France has a growing middle class. The United States has a shrinking middle class.

I realize that Americans are reluctant to learn from other countries (most prominent example: healthcare, where we insist on spending twice as much for much poorer results, because hey! we’re Amurica and we know best about everything…), but we really could learn a lot if we were so inclined.

According to the Washington Spectator (link unavailable), America’s middle class has dropped from 60% of all households in the 1980s to 50% in the mid 2010s. Meanwhile, the French middle class rose from 60% to 68%.

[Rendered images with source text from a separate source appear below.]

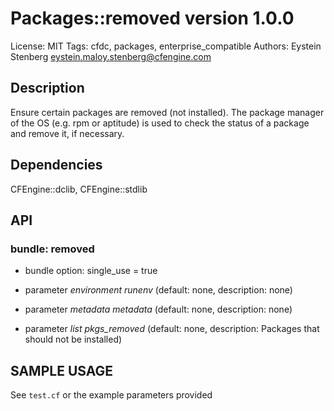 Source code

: # Packages::removed version 1.0.0

License: MIT
Tags: cfdc, packages, enterprise_compatible
Authors: Eystein Stenberg <eystein.maloy.stenberg@cfengine.com>

## Description
Ensure certain packages are removed (not installed). The package manager of the OS (e.g. rpm or aptitude) is used to check the status of a package and remove it, if necessary.

## Dependencies
CFEngine::dclib, CFEngine::stdlib

## API
### bundle: removed
* bundle option: single_use = true

* parameter _environment_ *runenv* (default: none, description: none)

* parameter _metadata_ *metadata* (default: none, description: none)

* parameter _list_ *pkgs_removed* (default: none, description: Packages that should not be installed)


## SAMPLE USAGE
See `test.cf` or the example parameters provided

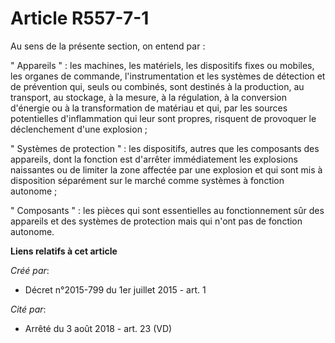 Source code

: # Article R557-7-1

Au sens de la présente section, on entend par :

" Appareils " : les machines, les matériels, les dispositifs fixes ou mobiles, les organes de commande, l'instrumentation et
les systèmes de détection et de prévention qui, seuls ou combinés, sont destinés à la production, au transport, au stockage,
à la mesure, à la régulation, à la conversion d'énergie ou à la transformation de matériau et qui, par les sources
potentielles d'inflammation qui leur sont propres, risquent de provoquer le déclenchement d'une explosion ;

" Systèmes de protection " : les dispositifs, autres que les composants des appareils, dont la fonction est d'arrêter
immédiatement les explosions naissantes ou de limiter la zone affectée par une explosion et qui sont mis à disposition
séparément sur le marché comme systèmes à fonction autonome ;

" Composants " : les pièces qui sont essentielles au fonctionnement sûr des appareils et des systèmes de protection mais qui
n'ont pas de fonction autonome.

**Liens relatifs à cet article**

_Créé par_:

  - Décret n°2015-799 du 1er juillet 2015 - art. 1

_Cité par_:

  - Arrêté du 3 août 2018 - art. 23 (VD)
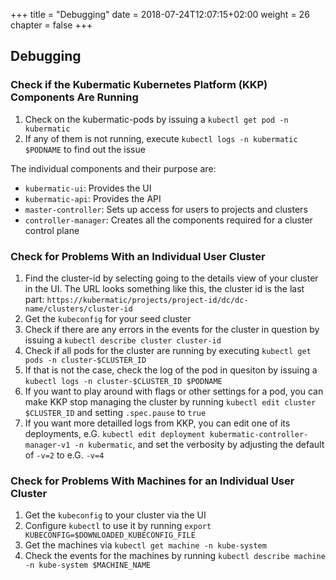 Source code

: +++
title = "Debugging"
date = 2018-07-24T12:07:15+02:00
weight = 26
chapter = false
+++

## Debugging

### Check if the Kubermatic Kubernetes Platform (KKP) Components Are Running

1. Check on the kubermatic-pods by issuing a `kubectl get pod -n kubermatic`
1. If any of them is not running, execute `kubectl logs -n kubermatic $PODNAME` to find out the issue

The individual components and their purpose are:

* `kubermatic-ui`: Provides the UI
* `kubermatic-api`: Provides the API
* `master-controller`: Sets up access for users to projects and clusters
* `controller-manager`: Creates all the components required for a cluster control plane

### Check for Problems With an Individual User Cluster

1. Find the cluster-id by selecting going to the details view of your cluster in the UI. The URL looks something like this, the cluster id is the last part: `https://kubermatic/projects/project-id/dc/dc-name/clusters/cluster-id`
1. Get the `kubeconfig` for your seed cluster
1. Check if there are any errors in the events for the cluster in question by issuing a `kubectl describe cluster cluster-id`
1. Check if all pods for the cluster are running by executing `kubectl get pods -n cluster-$CLUSTER_ID`
1. If that is not the case, check the log of the pod in quesiton by issuing a `kubectl logs -n cluster-$CLUSTER_ID $PODNAME`
1. If you want to play around with flags or other settings for a pod, you can make KKP stop managing the cluster by running `kubectl edit cluster $CLUSTER_ID` and setting `.spec.pause` to `true`
1. If you want more detailled logs from KKP, you can edit one of its deployments, e.G. `kubectl edit deployment kubermatic-controller-manager-v1 -n kubermatic`, and set the verbosity by adjusting the default of `-v=2` to e.G. `-v=4`

### Check for Problems With Machines for an Individual User Cluster

1. Get the `kubeconfig` to your cluster via the UI
1. Configure `kubectl` to use it by running `export KUBECONFIG=$DOWNLOADED_KUBECONFIG_FILE`
1. Get the machines via `kubectl get machine -n kube-system`
1. Check the events for the machines by running `kubectl describe machine -n kube-system $MACHINE_NAME`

The poverty rate for U.S. children in two-parent families in 2010 was 13.7%; in France, it was 8.2%. (That was for children in two-parent families. For all American children, the child poverty rate is 21%; in France, it is 5.7%. As the Spectator points out, the damaging effects of growing up poor are well-documented and socially undesirable.

Why the difference? What does France do right that we don’t?

Although the article fails to mention it, that health care system I referenced is a huge asset to French families, especially families with children. Just knowing that an unexpected illness won’t wipe you out is a big stress reliever, as is the knowledge that you can take a sick child to the doctor without the visit making you late with the rent.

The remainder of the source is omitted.